#### Extracted information ####

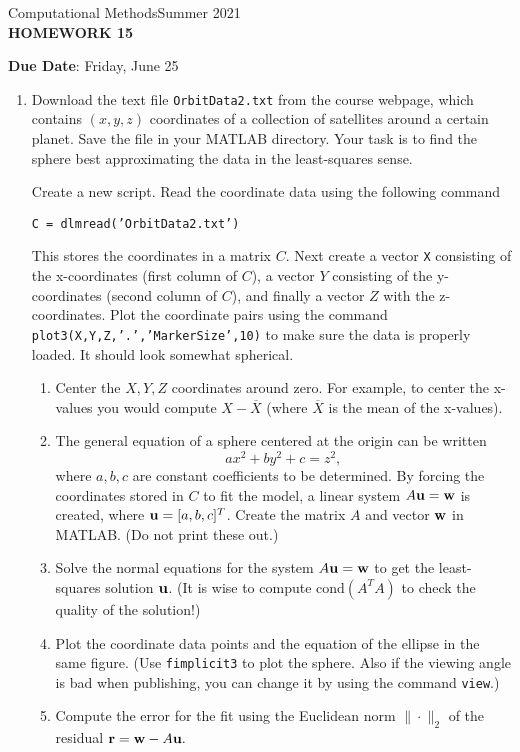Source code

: \documentclass[12pt]{article}
\begin{document}
\begin{center}
Computational Methods\qquad Summer 2021
\\

\textbf{\large HOMEWORK 15}\\
\end{center}
\noindent \textbf{Due Date}: Friday, June 25\\

\begin{enumerate}
\item Download the text file \texttt{OrbitData2.txt} from the course webpage, which contains $(x,y,z)$ coordinates of a collection of satellites around a certain planet. Save the file in your MATLAB directory. Your task is to find the sphere best approximating the data in the least-squares sense.

Create a new script. Read the coordinate data using the following command
\begin{center}
\texttt{C = dlmread('OrbitData2.txt')}
\end{center}
This stores the coordinates in a matrix $C$. Next create a vector \texttt{X} consisting of the x-coordinates (first column of $C$), a vector $Y$ consisting of the y-coordinates (second column of $C$), and finally a vector $Z$ with the z-coordinates. Plot the coordinate pairs using the command \texttt{plot3(X,Y,Z,'.','MarkerSize',10)} to make sure the data is properly loaded. It should look somewhat spherical.
	\begin{enumerate}
	\item Center the $X,Y,Z$ coordinates around zero. For example, to center the x-values you would compute $X-\overline{X}$ (where $\overline{X}$ is the mean of the x-values).
	\item The general equation of a sphere centered at the origin can be written
	\[ax^2 +by^2 + c = z^2,\]
	where $a,b,c$ are constant coefficients to be determined. By forcing the coordinates stored in $C$ to fit the model, a linear system $A{\bf{u}} = {\bf{w}}$ is created, where ${\bf{u}} = [a,b,c]^T$. Create the matrix $A$ and vector ${\bf{w}}$ in MATLAB. (Do not print these out.)
	\item Solve the normal equations for the system $A{\bf{u}} = {\bf{w}}$ to get the least-squares solution ${\bf{u}}$. (It is wise to compute $\mathrm{cond}(A^T A)$ to check the quality of the solution!)
	\item Plot the coordinate data points and the equation of the ellipse in the same figure. (Use \texttt{fimplicit3} to plot the sphere. Also if the viewing angle is bad when publishing, you can change it by using the command \texttt{view}.)
	\item Compute the error for the fit using the Euclidean norm $\|\cdot\|_2$ of the residual ${\bf{r}} = {\bf{w}} - A{\bf{u}}.$
\end{enumerate}
\end{enumerate}
\end{document}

####

Aim of the task
Lines with the word "system" in them are the answer; report each one from the data.

Response to the task
	where $a,b,c$ are constant coefficients to be determined. By forcing the coordinates stored in $C$ to fit the model, a linear system $A{\bf{u}} = {\bf{w}}$ is created, where ${\bf{u}} = [a,b,c]^T$. Create the matrix $A$ and vector ${\bf{w}}$ in MATLAB. (Do not print these out.)
	\item Solve the normal equations for the system $A{\bf{u}} = {\bf{w}}$ to get the least-squares solution ${\bf{u}}$. (It is wise to compute $\mathrm{cond}(A^T A)$ to check the quality of the solution!)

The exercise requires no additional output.